Building a Financial Knowledge Graph with Vector Search

Why Build a Knowledge Graph for Finance?

Financial data is inherently relational. A single SEC 10-K filing connects to dozens of entities: the company that filed it, the auditor that reviewed it, the executives who signed it, the risk factors it discloses, the competitors it mentions, the analyst who covers the stock, and the institutional investors who hold positions.

Traditional financial data platforms treat these as separate tables in a relational database. You can query a company's filings, or look up an analyst's ratings, or pull a fund's 13F positions -- but the connections between them are invisible.

A knowledge graph makes those connections explicit. And when you combine it with vector search, something powerful happens: you can discover relationships that no query was designed to find.

At HedgeFundTrade.ai, we built a financial knowledge graph that fuses three data layers -- document intelligence, market data, and institutional positioning -- into a searchable, explorable, 3D-rendered graph.
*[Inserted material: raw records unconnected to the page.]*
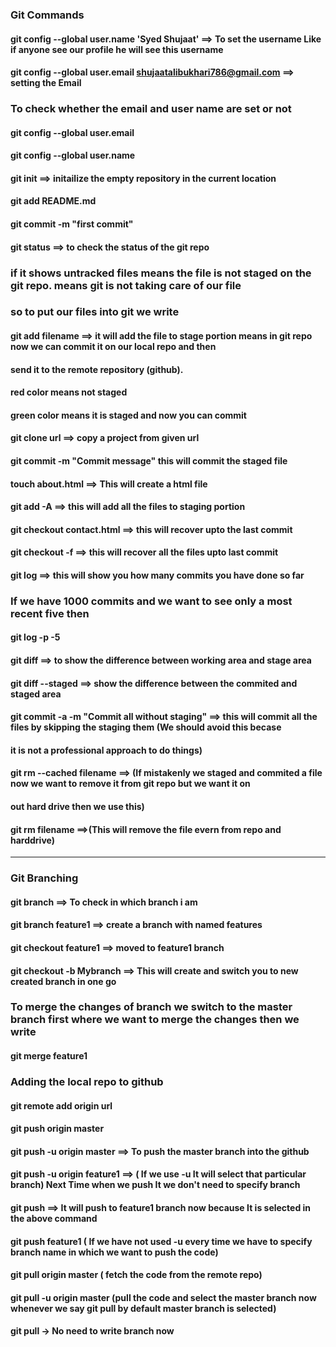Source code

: ### Git Commands
 

#### git config --global user.name 'Syed Shujaat' ==> To set the username Like if anyone see our profile he will see this username

#### git config --global user.email shujaatalibukhari786@gmail.com ==> setting the Email


### To check whether the email and user name are set or not
#### git config --global user.email
#### git config --global user.name


#### git init ==> initailize the empty repository in the current location
#### git add README.md 
#### git commit -m "first commit"  

#### git status ==> to check the status of the git repo

### if it shows untracked files means the file is not staged on the git repo. means git is not taking care of our file
### so to put our files into git we write

#### git add filename ==>  it will add the file to stage portion means in git repo now we can commit it on our local repo and then
#### send it to the remote repository (github).

#### red color means not staged 
#### green color means it is staged and now you can commit

#### git clone url ==> copy a project from given url

#### git commit -m "Commit message" this will commit the staged file

#### touch about.html ==> This will create a html file

#### git add -A ==> this will add all the files to staging portion

#### git checkout contact.html ==> this will recover upto the last commit
#### git checkout -f ==> this will recover all the files upto last commit


#### git log ==> this will show you how many commits you have done so far

### If we have 1000 commits and we want to see only a most recent five then 

#### git log -p -5

#### git diff ==> to show the difference between working area and stage area

#### git diff --staged ==> show the difference between the commited and staged area

#### git commit -a -m "Commit all without staging" ==> this will commit all the files by skipping the staging them (We should avoid this becase
#### it is not a professional approach to do things)

#### git rm --cached filename ==> (If mistakenly we staged and commited a file now we want to remove it from git repo but we want it on 
#### out hard drive then we use this)

#### git rm filename ==>(This will remove the file evern from repo and harddrive)

-----------------------------------------------------------------------------
### Git Branching

#### git branch  ==> To check in which branch i am 

#### git branch feature1 ==> create a branch with named features

#### git checkout feature1 ==> moved to feature1 branch

#### git checkout -b Mybranch ==> This will create and switch you to new created branch in one go

### To merge the changes of branch we switch to the master branch first where we want to merge the changes then we write
#### git merge feature1

### Adding the local repo to github  

#### git remote add origin url

#### git push origin master

#### git push -u origin master ==> To push the master branch into the github

#### git push -u origin feature1 ==> ( If we use -u It will select that particular branch) Next Time when we push It we don't need to specify branch
#### git push ==> It will push to feature1 branch now because It is selected in the above command

#### git push feature1 ( If we have not used -u every time we have to specify branch name in which we want to push the code)

#### git pull origin master ( fetch the code from the remote repo)

#### git pull -u origin master (pull the code and select the master branch now whenever we say git pull by default master branch is selected)
#### git pull -> No need to write branch now





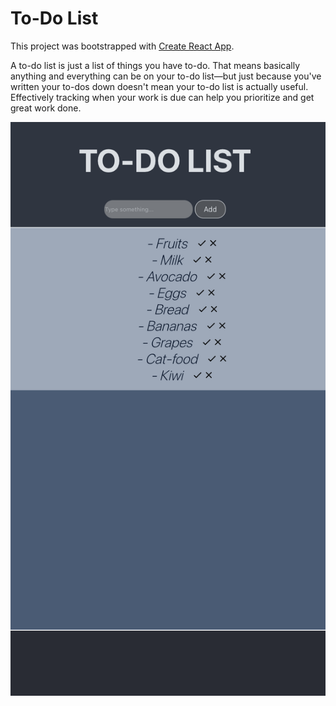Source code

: # To-Do List

This project was bootstrapped with [Create React App](https://github.com/facebook/create-react-app).

A to-do list is just a list of things you have to-do. That means basically anything and everything can be on your to-do list—but just because you've written your to-dos down doesn't mean your to-do list is actually useful. Effectively tracking when your work is due can help you prioritize and get great work done.

![alt text](https://raw.githubusercontent.com/denisdanailov/to-do-list/main/public/assets/Screen-img.png)


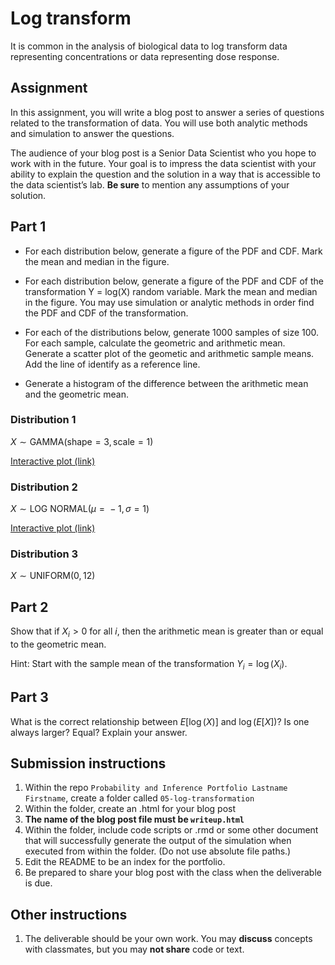 Log transform
=============

It is common in the analysis of biological data to log transform data
representing concentrations or data representing dose response.

Assignment
----------

In this assignment, you will write a blog post to answer a series of
questions related to the transformation of data. You will use both
analytic methods and simulation to answer the questions.

The audience of your blog post is a Senior Data Scientist who you hope
to work with in the future. Your goal is to impress the data scientist
with your ability to explain the question and the solution in a way that
is accessible to the data scientist’s lab. **Be sure** to mention any
assumptions of your solution.

Part 1
------

-   For each distribution below, generate a figure of the PDF and CDF.
    Mark the mean and median in the figure.

-   For each distribution below, generate a figure of the PDF and CDF of
    the transformation Y = log(X) random variable. Mark the mean and
    median in the figure. You may use simulation or analytic methods in
    order find the PDF and CDF of the transformation.

-   For each of the distributions below, generate 1000 samples of
    size 100. For each sample, calculate the geometric and arithmetic
    mean. Generate a scatter plot of the geometic and arithmetic sample
    means. Add the line of identify as a reference line.

-   Generate a histogram of the difference between the arithmetic mean
    and the geometric mean.

### Distribution 1

*X* ∼ GAMMA(shape = 3, scale = 1)

[Interactive plot (link)](https://www.desmos.com/calculator/zt78krngww)

### Distribution 2

*X* ∼ LOG NORMAL(*μ* =  − 1, *σ* = 1)

[Interactive plot (link)](https://www.desmos.com/calculator/ewuwdw5d2a)

### Distribution 3

*X* ∼ UNIFORM(0, 12)

Part 2
------

Show that if *X*<sub>*i*</sub> \> 0 for all *i*, then the arithmetic
mean is greater than or equal to the geometric mean.

Hint: Start with the sample mean of the transformation
*Y*<sub>*i*</sub> = log (*X*<sub>*i*</sub>).

Part 3
------

What is the correct relationship between *E*\[log (*X*)\] and
log (*E*\[*X*\])? Is one always larger? Equal? Explain your answer.

Submission instructions
-----------------------

1.  Within the repo
    `Probability and Inference Portfolio Lastname Firstname`, create a
    folder called `05-log-transformation`
2.  Within the folder, create an .html for your blog post
3.  **The name of the blog post file must be `writeup.html`**
4.  Within the folder, include code scripts or .rmd or some other
    document that will successfully generate the output of the
    simulation when executed from within the folder. (Do not use
    absolute file paths.)
5.  Edit the README to be an index for the portfolio.  
6.  Be prepared to share your blog post with the class when the
    deliverable is due.

Other instructions
------------------

1.  The deliverable should be your own work. You may **discuss**
    concepts with classmates, but you may **not share** code or text.
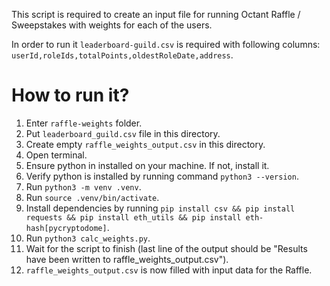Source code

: This script is required to create an input file for running Octant Raffle / Sweepstakes with weights for each of the users.

In order to run it `leaderboard-guild.csv` is required with following columns: `userId,roleIds,totalPoints,oldestRoleDate,address`.

# How to run it?
1. Enter `raffle-weights` folder.
2. Put `leaderboard_guild.csv` file in this directory.
3. Create empty `raffle_weights_output.csv` in this directory.
4. Open terminal.
5. Ensure python in installed on your machine. If not, install it.
6. Verify python is installed by running command `python3 --version`.
7. Run `python3 -m venv .venv`.
8. Run `source .venv/bin/activate`.
9. Install dependencies by running `pip install csv && pip install requests && pip install eth_utils && pip install eth-hash[pycryptodome]`.
10. Run `python3 calc_weights.py`.
11. Wait for the script to finish (last line of the output should be "Results have been written to raffle_weights_output.csv").
12. `raffle_weights_output.csv` is now filled with input data for the Raffle.
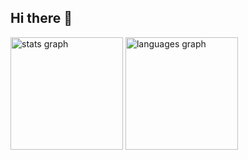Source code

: ## Hi there 👋

<div>
  <img height="180em" src="https://github-readme-stats.vercel.app/api?username=AbhishekModak98&hide_title=false&hide_rank=false&show_icons=true&include_all_commits=true&count_private=true&disable_animations=false&theme=dark&locale=en&hide_border=false" alt="stats graph"  />
  <img height="180em" src="https://github-readme-stats.vercel.app/api/top-langs?username=AbhishekModak98&locale=en&hide_title=false&layout=compact&card&theme=dark&hide_border=false" alt="languages graph"  />
</div>

<!--
**AbhishekModak98/AbhishekModak98** is a ✨ _special_ ✨ repository because its `README.md` (this file) appears on your GitHub profile.

Here are some ideas to get you started:

- 🔭 I’m currently working on ...
- 🌱 I’m currently learning ...
- 👯 I’m looking to collaborate on ...
- 🤔 I’m looking for help with ...
- 💬 Ask me about ...
- 📫 How to reach me: ...
- 😄 Pronouns: ...
- ⚡ Fun fact: ...
-->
This post is a technical deep-dive into how we did it.

Architecture Overview

The system has four core components:

Data Pipeline: Ingestion, parsing, and embedding of financial documents
Vector Store: Pinecone index with Voyage Finance-2 embeddings for semantic search
Graph Database: Relationship extraction and entity linking
3D Visualization: Three.js + react-force-graph-3d for interactive exploration

Here is the high-level data flow:

SEC EDGAR API → Filing Parser → Chunker → Voyage Finance-2 Embedder
    ↓                                           ↓
Entity Extractor → Graph Store          Pinecone Vector Index
    ↓                                           ↓
    └─────────── Knowledge Graph API ───────────┘
                        ↓
              Three.js 3D Visualization

Let us walk through each layer.

Layer 1: Document Intelligence Pipeline

Ingestion

The pipeline starts with the SEC EDGAR API, which provides access to every filing submitted to the SEC. We use sec-api.io for reliable, structured access to filing metadata and full text.
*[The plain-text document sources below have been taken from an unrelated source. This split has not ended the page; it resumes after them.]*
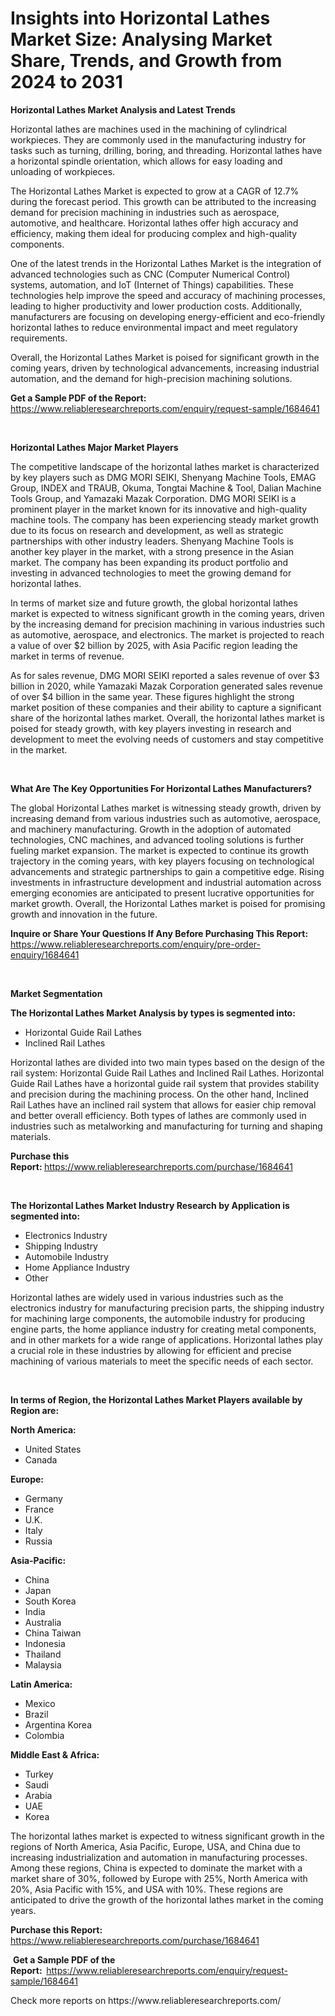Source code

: <p><h1>Insights into Horizontal Lathes Market Size: Analysing Market Share, Trends, and Growth from 2024 to 2031</h1></p><p><strong>Horizontal Lathes Market Analysis and Latest Trends</strong></p>
<p><p>Horizontal lathes are machines used in the machining of cylindrical workpieces. They are commonly used in the manufacturing industry for tasks such as turning, drilling, boring, and threading. Horizontal lathes have a horizontal spindle orientation, which allows for easy loading and unloading of workpieces.</p><p>The Horizontal Lathes Market is expected to grow at a CAGR of 12.7% during the forecast period. This growth can be attributed to the increasing demand for precision machining in industries such as aerospace, automotive, and healthcare. Horizontal lathes offer high accuracy and efficiency, making them ideal for producing complex and high-quality components.</p><p>One of the latest trends in the Horizontal Lathes Market is the integration of advanced technologies such as CNC (Computer Numerical Control) systems, automation, and IoT (Internet of Things) capabilities. These technologies help improve the speed and accuracy of machining processes, leading to higher productivity and lower production costs. Additionally, manufacturers are focusing on developing energy-efficient and eco-friendly horizontal lathes to reduce environmental impact and meet regulatory requirements.</p><p>Overall, the Horizontal Lathes Market is poised for significant growth in the coming years, driven by technological advancements, increasing industrial automation, and the demand for high-precision machining solutions.</p></p>
<p><strong>Get a Sample PDF of the Report:&nbsp;</strong> <a href="https://www.reliableresearchreports.com/enquiry/request-sample/1684641">https://www.reliableresearchreports.com/enquiry/request-sample/1684641</a></p>
<p>&nbsp;</p>
<p><strong>Horizontal Lathes Major Market Players</strong></p>
<p><p>The competitive landscape of the horizontal lathes market is characterized by key players such as DMG MORI SEIKI, Shenyang Machine Tools, EMAG Group, INDEX and TRAUB, Okuma, Tongtai Machine & Tool, Dalian Machine Tools Group, and Yamazaki Mazak Corporation. DMG MORI SEIKI is a prominent player in the market known for its innovative and high-quality machine tools. The company has been experiencing steady market growth due to its focus on research and development, as well as strategic partnerships with other industry leaders. Shenyang Machine Tools is another key player in the market, with a strong presence in the Asian market. The company has been expanding its product portfolio and investing in advanced technologies to meet the growing demand for horizontal lathes.</p><p>In terms of market size and future growth, the global horizontal lathes market is expected to witness significant growth in the coming years, driven by the increasing demand for precision machining in various industries such as automotive, aerospace, and electronics. The market is projected to reach a value of over $2 billion by 2025, with Asia Pacific region leading the market in terms of revenue.</p><p>As for sales revenue, DMG MORI SEIKI reported a sales revenue of over $3 billion in 2020, while Yamazaki Mazak Corporation generated sales revenue of over $4 billion in the same year. These figures highlight the strong market position of these companies and their ability to capture a significant share of the horizontal lathes market. Overall, the horizontal lathes market is poised for steady growth, with key players investing in research and development to meet the evolving needs of customers and stay competitive in the market.</p></p>
<p>&nbsp;</p>
<p><strong>What Are The Key Opportunities For Horizontal Lathes Manufacturers?</strong></p>
<p><p>The global Horizontal Lathes market is witnessing steady growth, driven by increasing demand from various industries such as automotive, aerospace, and machinery manufacturing. Growth in the adoption of automated technologies, CNC machines, and advanced tooling solutions is further fueling market expansion. The market is expected to continue its growth trajectory in the coming years, with key players focusing on technological advancements and strategic partnerships to gain a competitive edge. Rising investments in infrastructure development and industrial automation across emerging economies are anticipated to present lucrative opportunities for market growth. Overall, the Horizontal Lathes market is poised for promising growth and innovation in the future.</p></p>
<p><strong>Inquire or Share Your Questions If Any Before Purchasing This Report:</strong> <a href="https://www.reliableresearchreports.com/enquiry/pre-order-enquiry/1684641">https://www.reliableresearchreports.com/enquiry/pre-order-enquiry/1684641</a></p>
<p>&nbsp;</p>
<p><strong>Market Segmentation</strong></p>
<p><strong>The Horizontal Lathes Market Analysis by types is segmented into:</strong></p>
<p><ul><li>Horizontal Guide Rail Lathes</li><li>Inclined Rail Lathes</li></ul></p>
<p><p>Horizontal lathes are divided into two main types based on the design of the rail system: Horizontal Guide Rail Lathes and Inclined Rail Lathes. Horizontal Guide Rail Lathes have a horizontal guide rail system that provides stability and precision during the machining process. On the other hand, Inclined Rail Lathes have an inclined rail system that allows for easier chip removal and better overall efficiency. Both types of lathes are commonly used in industries such as metalworking and manufacturing for turning and shaping materials.</p></p>
<p><strong>Purchase this Report:&nbsp;</strong><a href="https://www.reliableresearchreports.com/purchase/1684641">https://www.reliableresearchreports.com/purchase/1684641</a></p>
<p>&nbsp;</p>
<p><strong>The Horizontal Lathes Market Industry Research by Application is segmented into:</strong></p>
<p><ul><li>Electronics Industry</li><li>Shipping Industry</li><li>Automobile Industry</li><li>Home Appliance Industry</li><li>Other</li></ul></p>
<p><p>Horizontal lathes are widely used in various industries such as the electronics industry for manufacturing precision parts, the shipping industry for machining large components, the automobile industry for producing engine parts, the home appliance industry for creating metal components, and in other markets for a wide range of applications. Horizontal lathes play a crucial role in these industries by allowing for efficient and precise machining of various materials to meet the specific needs of each sector.</p></p>
<p>&nbsp;</p>
<p><strong>In terms of Region, the Horizontal Lathes Market Players available by Region are:</strong></p>
<p>
    <p> <strong> North America: </strong>
        <ul>
            <li>United States</li>
            <li>Canada</li>
        </ul>
        </p> 
    <p> <strong> Europe: </strong>
        <ul>
            <li>Germany</li>
            <li>France</li>
            <li>U.K.</li>
            <li>Italy</li>
            <li>Russia</li>
        </ul>
        </p> 
    <p> <strong> Asia-Pacific: </strong>
        <ul>
            <li>China</li>
            <li>Japan</li>
            <li>South Korea</li>
            <li>India</li>
            <li>Australia</li>
            <li>China Taiwan</li>
            <li>Indonesia</li>
            <li>Thailand</li>
            <li>Malaysia</li>
        </ul>
        </p> 
    <p> <strong> Latin America: </strong>
        <ul>
            <li>Mexico</li>
            <li>Brazil</li>
            <li>Argentina Korea</li>
            <li>Colombia</li>
        </ul>
        </p> 
    <p> <strong> Middle East & Africa: </strong>
        <ul>
            <li>Turkey</li>
            <li>Saudi</li>
            <li>Arabia</li>
            <li>UAE</li>
            <li>Korea</li>
        </ul>
    </p>
    </p>
<p><p>The horizontal lathes market is expected to witness significant growth in the regions of North America, Asia Pacific, Europe, USA, and China due to increasing industrialization and automation in manufacturing processes. Among these regions, China is expected to dominate the market with a market share of 30%, followed by Europe with 25%, North America with 20%, Asia Pacific with 15%, and USA with 10%. These regions are anticipated to drive the growth of the horizontal lathes market in the coming years.</p></p>
<p><strong>Purchase this Report: </strong><a href="https://www.reliableresearchreports.com/purchase/1684641">https://www.reliableresearchreports.com/purchase/1684641</a></p>
<p>&nbsp;<strong>Get a Sample PDF of the Report:&nbsp;&nbsp;</strong><a href="https://www.reliableresearchreports.com/enquiry/request-sample/1684641">https://www.reliableresearchreports.com/enquiry/request-sample/1684641</a></p>
<p><strong></strong></p>
<p>Check more reports on https://www.reliableresearchreports.com/</p>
When a new filing appears, the system:

Fetches the filing metadata (CIK, company name, form type, filing date)
Downloads the full text (HTML, XBRL, or plain text depending on the form)
Parses it into clean, structured sections
Stores the raw document in S3 for archival

from app.ingestion.sec_client import SECClient

async def ingest_filing(cik: str, form_type: str):
    client = SECClient()
    filing = await client.get_latest_filing(cik, form_type)

    # Parse into sections
    sections = parse_filing_sections(filing.content)

    # Store raw document
    await s3_client.upload(
        bucket="hft-filings",
        key=f"{cik}/{form_type}/{filing.accession_number}.html",
        body=filing.raw_content,
    )

    return sections

Chunking

Chunking strategy is critical for search quality. We use a hierarchical approach:

Level 1 -- Section Chunking: The filing is split at natural section boundaries (Item 1, Item 1A, Item 7, etc.). Each section becomes a parent chunk.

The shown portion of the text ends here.